Prompt-Driven React Apps: streaming UI, tool calling, and agent loops

A chatbot is easy. A chatbot that can actually change the state of your app (filter a table, open a panel, create a record, undo its own mistakes) is a different beast.

That second thing is what people mean by "prompt-driven" or "agentic" UI in 2026. Let's look at what changes in your React code when the source of state updates shifts from clicks and keystrokes to natural-language intent.

What Prompt-Driven Actually Means

A chatbot UI is a thin shell. User types, model replies, UI appends a message. The model never changes what the app is.

A prompt-driven UI is different. The model can:

Pick a tool and run it.
Update real state in your app (filter a table, open a panel, create a record).
Compose a response from many tool results.
Hand control back to the user mid-flow.

The user types intent. The model translates that intent into state changes. Your React app renders those state changes the same way it renders any other state. The difference is the source of the change.

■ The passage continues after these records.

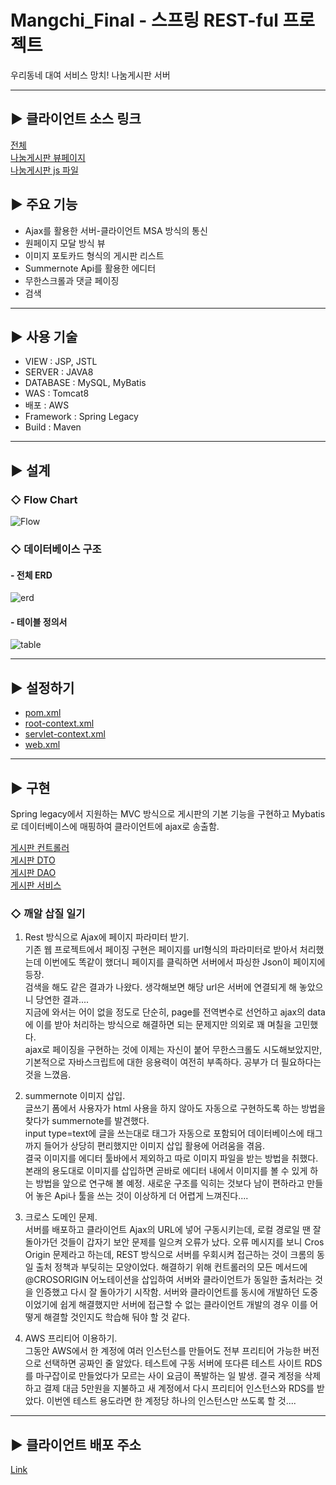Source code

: # Mangchi_Final - 스프링 REST-ful 프로젝트
우리동네 대여 서비스 망치! 나눔게시판 서버    

<hr />

## ▶ 클라이언트 소스 링크
[전체](https://github.com/seongMinS2/Mangchi-Final)       
[나눔게시판 뷰페이지](https://github.com/seongMinS2/Mangchi-Final/blob/master/Mangch_Client/src/main/webapp/WEB-INF/views/donateBoard/donateBoard.jsp)       
[나눔게시판 js 파일](https://github.com/seongMinS2/Mangchi-Final/blob/master/Mangch_Client/src/main/webapp/resources/js/hong.js)


## ▶ 주요 기능    
* Ajax를 활용한 서버-클라이언트 MSA 방식의 통신     
* 원페이지 모달 방식 뷰    
* 이미지 포토카드 형식의 게시판 리스트      
* Summernote Api를 활용한 에디터    
* 무한스크롤과 댓글 페이징      
* 검색

<hr />

## ▶ 사용 기술    
* VIEW : JSP, JSTL     
* SERVER : JAVA8    
* DATABASE : MySQL, MyBatis    
* WAS : Tomcat8    
* 배포 : AWS    
* Framework : Spring Legacy   
* Build : Maven

<hr />

## ▶ 설계

### ◇ Flow Chart    
![Flow](https://i.ibb.co/RgcyjS7/Mangchi-Na-Num.jpg)


### ◇ 데이터베이스 구조

#### - 전체 ERD

![erd](https://i.ibb.co/KKmQWHM/2.jpg)    


#### - 테이블 정의서

![table](https://i.ibb.co/Gsd9X0q/image.jpg)

<hr />

## ▶ 설정하기

* [pom.xml](https://github.com/maiorem/Mangchi_Final/blob/master/Mangchi-DonateBoard-App/pom.xml)
* [root-context.xml](https://github.com/maiorem/Mangchi_Final/blob/master/Mangchi-DonateBoard-App/src/main/webapp/WEB-INF/spring/root-context.xml)
* [servlet-context.xml](https://github.com/maiorem/Mangchi_Final/blob/master/Mangchi-DonateBoard-App/src/main/webapp/WEB-INF/spring/appServlet/servlet-context.xml)
* [web.xml](https://github.com/maiorem/Mangchi_Final/blob/master/Mangchi-DonateBoard-App/src/main/webapp/WEB-INF/web.xml)

<hr />

## ▶ 구현

Spring legacy에서 지원하는 MVC 방식으로 게시판의 기본 기능을 구현하고 Mybatis로 데이터베이스에 매핑하여 클라이언트에 ajax로 송출함.

[게시판 컨트롤러](https://github.com/maiorem/Mangchi_Final/tree/master/Mangchi-DonateBoard-App/src/main/java/com/mangchi/donate/controller)    
[게시판 DTO](https://github.com/maiorem/Mangchi_Final/tree/master/Mangchi-DonateBoard-App/src/main/java/com/mangchi/donate/model)    
[게시판 DAO](https://github.com/maiorem/Mangchi_Final/tree/master/Mangchi-DonateBoard-App/src/main/java/com/mangchi/donate/dao)    
[게시판 서비스](https://github.com/maiorem/Mangchi_Final/tree/master/Mangchi-DonateBoard-App/src/main/java/com/mangchi/donate/service)

### ◇ 깨알 삽질 일기
1. Rest 방식으로 Ajax에 페이지 파라미터 받기.       
  기존 웹 프로젝트에서 페이징 구현은 페이지를 url형식의 파라미터로 받아서 처리했는데 이번에도 똑같이 했더니 페이지를 클릭하면 서버에서 파싱한 Json이 페이지에 등장.    
  검색을 해도 같은 결과가 나왔다. 생각해보면 해당 url은 서버에 연결되게 해 놓았으니 당연한 결과....     
  지금에 와서는 어이 없을 정도로 단순히, page를 전역변수로 선언하고 ajax의 data에 이를 받아 처리하는 방식으로 해결하면 되는 문제지만 의외로 꽤 며칠을 고민했다.    
  ajax로 페이징을 구현하는 것에 이제는 자신이 붙어 무한스크롤도 시도해보았지만, 기본적으로 자바스크립트에 대한 응용력이 여전히 부족하다. 공부가 더 필요하다는 것을 느꼈음.      

2. summernote 이미지 삽입.    
  글쓰기 폼에서 사용자가 html 사용을 하지 않아도 자동으로 구현하도록 하는 방법을 찾다가 summernote를 발견했다.    
  input type=text에 글을 쓰는대로 태그가 자동으로 포함되어 데이터베이스에 태그까지 들어가 상당히 편리했지만 이미지 삽입 활용에 어려움을 겪음.    
  결국 이미지를 에디터 툴바에서 제외하고 따로 이미지 파일을 받는 방법을 취했다. 본래의 용도대로 이미지를 삽입하면 곧바로 에디터 내에서 이미지를 볼 수 있게 하는 방법을 앞으로 연구해 볼 예정.     새로운 구조를 익히는 것보다 남이 편하라고 만들어 놓은 Api나 툴을 쓰는 것이 이상하게 더 어렵게 느껴진다....      

3. 크로스 도메인 문제.        
   서버를 배포하고 클라이언트 Ajax의 URL에 넣어 구동시키는데, 로컬 경로일 땐 잘 돌아가던 것들이 갑자기 보안 문제를 일으켜 오류가 났다. 오류 메시지를 보니 Cros Origin 문제라고 하는데, REST 방식으로 서버를 우회시켜 접근하는 것이 크롬의 동일 출처 정책과 부딪히는 모양이었다. 해결하기 위해 컨트롤러의 모든 메서드에 @CROSORIGIN 어노테이션을 삽입하여 서버와 클라이언트가 동일한 출처라는 것을 인증했고 다시 잘 돌아가기 시작함.
   서버와 클라이언트를 동시에 개발하던 도중이었기에 쉽게 해결했지만 서버에 접근할 수 없는 클라이언트 개발의 경우 이를 어떻게 해결할 것인지도 학습해 둬야 할 것 같다.

4. AWS 프리티어 이용하기.      
  그동안 AWS에서 한 계정에 여러 인스턴스를 만들어도 전부 프리티어 가능한 버전으로 선택하면 공짜인 줄 알았다. 테스트에 구동 서버에 또다른 테스트 사이트 RDS를 마구잡이로 만들었다가 모르는 사이 요금이 폭발하는 일 발생. 결국 계정을 삭제하고 결제 대금 5만원을 지불하고 새 계정에서 다시 프리티어 인스턴스와 RDS를 받았다. 이번엔 테스트 용도라면 한 계정당 하나의 인스턴스만 쓰도록 할 것....        
  

<hr />

## ▶ 클라이언트 배포 주소

[Link](http://ec2-54-180-115-119.ap-northeast-2.compute.amazonaws.com:8080/mangh/)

That shift has practical consequences for how you design components, where you put state, and what you trust.

Who's Already Doing This?

A few apps you've probably touched:

Vercel's v0: type "make me a landing page" and the chat composes a React tree you can edit.
Cursor and Windsurf: chat with the codebase, the model edits files, the IDE renders the diff.
Notion AI and Linear's AI features: not full-tree generation, but targeted state changes (summarise, rewrite, classify) driven by prompts.
ChatGPT canvas and Claude artifacts: side-by-side editable surfaces driven by a conversation.
Replit Agent: an agent that builds an entire app from a prompt and runs it.

The common shape: a conversation on one side, app state changing on the other, with tool calls binding the two.

The Update Loop, Stretched Out

In a normal React app the update loop is short. In a prompt-driven app it's much longer, and every arrow is async.

The Update Loop, Stretched Out diagram

Every arrow on the right side can fail. Every arrow can stream. Every arrow can be cancelled mid-flight when the user types something new.

Trying to express this with a single useState is how you lose your weekend. You want a small state machine, not a flat boolean soup.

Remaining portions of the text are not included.